There are many simple tutorials and also SO questions and answers out there which claim that Ray somehow shares data with the workers, but none of these go into the exact details of what gets shared how on which OS.
For example in this SO answer: https://stackoverflow.com/a/56287012/1382437 an np array gets serialised into the shared object store and then used by several workers all accessing the same data (code copied from that answer):
import numpy as np
import ray
ray.init()
@ray.remote
def worker_func(data, i):
# Do work. This function will have read-only access to
# the data array.
return 0
data = np.zeros(10**7)
# Store the large array in shared memory once so that it can be accessed
# by the worker tasks without creating copies.
data_id = ray.put(data)
# Run worker_func 10 times in parallel. This will not create any copies
# of the array. The tasks will run in separate processes.
result_ids = []
for i in range(10):
result_ids.append(worker_func.remote(data_id, i))
# Get the results.
results = ray.get(result_ids)
The ray.put(data)
call puts the serialised representation of the data into the shared object store and passes back a handle/id for it.
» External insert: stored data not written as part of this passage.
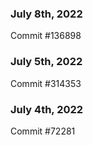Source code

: ### July 8th, 2022

Commit #136898

### July 5th, 2022

Commit #314353


### July 4th, 2022

Commit #72281
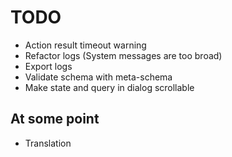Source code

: # TODO

- Action result timeout warning
- Refactor logs (System messages are too broad)
- Export logs
- Validate schema with meta-schema
- Make state and query in dialog scrollable

## At some point

- Translation
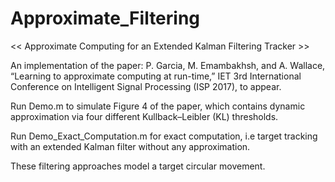 # Approximate_Filtering
<< Approximate Computing for an Extended Kalman Filtering Tracker >>

An implementation of the paper:
P. Garcia, M. Emambakhsh, and A. Wallace, “Learning to approximate computing at run-time,” IET 3rd International Conference on Intelligent Signal Processing (ISP 2017), to appear.

Run Demo.m to simulate Figure 4 of the paper, which contains dynamic approximation via four different Kullback–Leibler (KL) thresholds.

Run Demo_Exact_Computation.m for exact computation, i.e target tracking with an extended Kalman filter without any approximation.

These filtering approaches model a target circular movement.
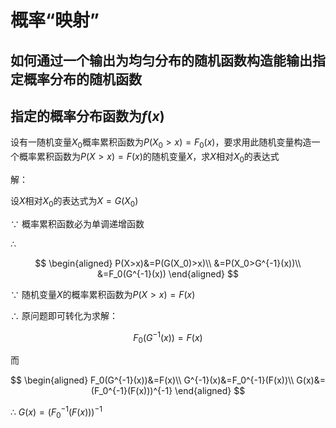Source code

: # 概率“映射”

## 如何通过一个输出为**均匀分布**的随机函数构造能输出指定概率分布的随机函数

## 指定的概率分布函数为$f(x)$

设有一随机变量$X_0$概率累积函数为$P(X_0>x)=F_0(x)$，要求用此随机变量构造一个概率累积函数为$P(X>x)=F(x)$的随机变量$X$，求$X$相对$X_0$的表达式

解：

设$X$相对$X_0$的表达式为$X=G(X_0)$

$\because$ 概率累积函数必为单调递增函数

$\therefore$

$$
\begin{aligned}
P(X>x)&=P(G(X_0)>x)\\
&=P(X_0>G^{-1}(x))\\
&=F_0(G^{-1}(x))
\end{aligned}
$$

$\because$ 随机变量$X$的概率累积函数为$P(X>x)=F(x)$

$\therefore$ 原问题即可转化为求解：

$$F_0(G^{-1}(x))=F(x)$$

而

$$
\begin{aligned}
F_0(G^{-1}(x))&=F(x)\\
G^{-1}(x)&=F_0^{-1}(F(x))\\
G(x)&=(F_0^{-1}(F(x)))^{-1}
\end{aligned}
$$

$\therefore$ $G(x)=(F_0^{-1}(F(x)))^{-1}$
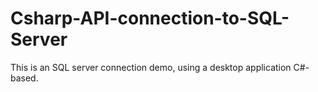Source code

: # Csharp-API-connection-to-SQL-Server
This is an SQL server connection demo, using a desktop application C#-based.
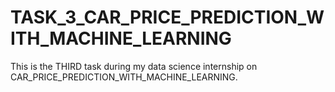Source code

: # TASK_3_CAR_PRICE_PREDICTION_WITH_MACHINE_LEARNING
This is the THIRD task during my data science internship on CAR_PRICE_PREDICTION_WITH_MACHINE_LEARNING.
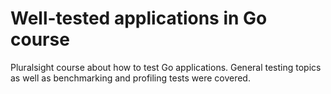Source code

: # Well-tested applications in Go course

Pluralsight course about how to test Go applications. General testing topics as well as benchmarking and profiling tests were covered.
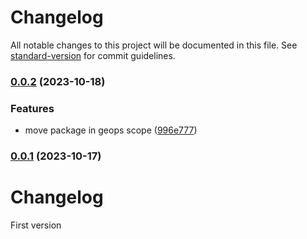 # Changelog

All notable changes to this project will be documented in this file. See [standard-version](https://github.com/conventional-changelog/standard-version) for commit guidelines.

### [0.0.2](https://github.com/geops/mobility-web-component/compare/v0.0.1...v0.0.2) (2023-10-18)


### Features

* move package in geops scope ([996e777](https://github.com/geops/mobility-web-component/commit/996e77704c51cc85c4b35129e59423dfe58c560e))

### [0.0.1]() (2023-10-17)

# Changelog

First version
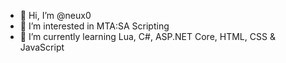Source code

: - 👋 Hi, I’m @neux0
- 👀 I’m interested in MTA:SA Scripting
- 🌱 I’m currently learning Lua, C#, ASP.NET Core, HTML, CSS & JavaScript
<!---
neux0/neux0 is a ✨ special ✨ repository because its `README.md` (this file) appears on your GitHub profile.
You can click the Preview link to take a look at your changes.
--->
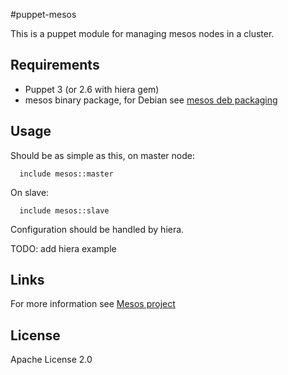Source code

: #puppet-mesos

This is a puppet module for managing mesos nodes in a cluster.

## Requirements
  
  * Puppet 3 (or 2.6 with hiera gem)
  * mesos binary package, for Debian see [mesos deb packaging](https://github.com/deric/mesos-deb-packaging)

## Usage
  
  Should be as simple as this, on master node:

      include mesos::master

  On slave:

      include mesos::slave

  Configuration should be handled by hiera. 
   
  TODO: add hiera example

## Links

For more information see [Mesos project](http://mesos.apache.org/)

## License

Apache License 2.0

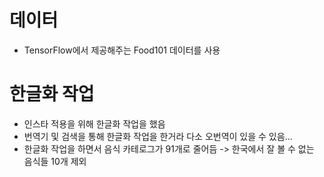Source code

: # 데이터
- TensorFlow에서 제공해주는 Food101 데이터를 사용

# 한글화 작업
- 인스타 적용을 위해 한글화 작업을 했음
- 번역기 및 검색을 통해 한글화 작업을 한거라 다소 오번역이 있을 수 있음...
- 한글화 작업을 하면서 음식 카테로그가 91개로 줄어듬
  -> 한국에서 잘 볼 수 없는 음식들 10개 제외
then when worker_func.remote(data_id, i)
is invoked, the worker_func
gets passed the deserialised data.
But what exactly happens in between? Clearly the data_id
is used to locate the serialised version of data and deserialise it.
Q1: When the data gets "deserialised" does this always create a copy of the original data? I would think yes, but I am not sure.
Once the data has been deserialised, it gets passed to a worker. Now, if the same data needs to get passed to another worker, there are two possibilities:
Q2: When an object that has already been deserialised gets passed to a worker, will it be via another copy or that exact same object? If it is the exact same object, is this using the standard shared memory approach to share data between processes? On Linux this would mean copy-on-write, so does this mean that as soon as the object is written to, another copy of it is created?
Q3: Some tutorials/answers seem to indicate that the overhead of deserialising and sharing data between workers is very different depending on the type of data (Numpy versus non-Numpy) so what are the details there? Why is numpy data shared more efficiently and is this still efficient when the client tries to write to that numpy array (which I think would always create a local copy for the process?) ?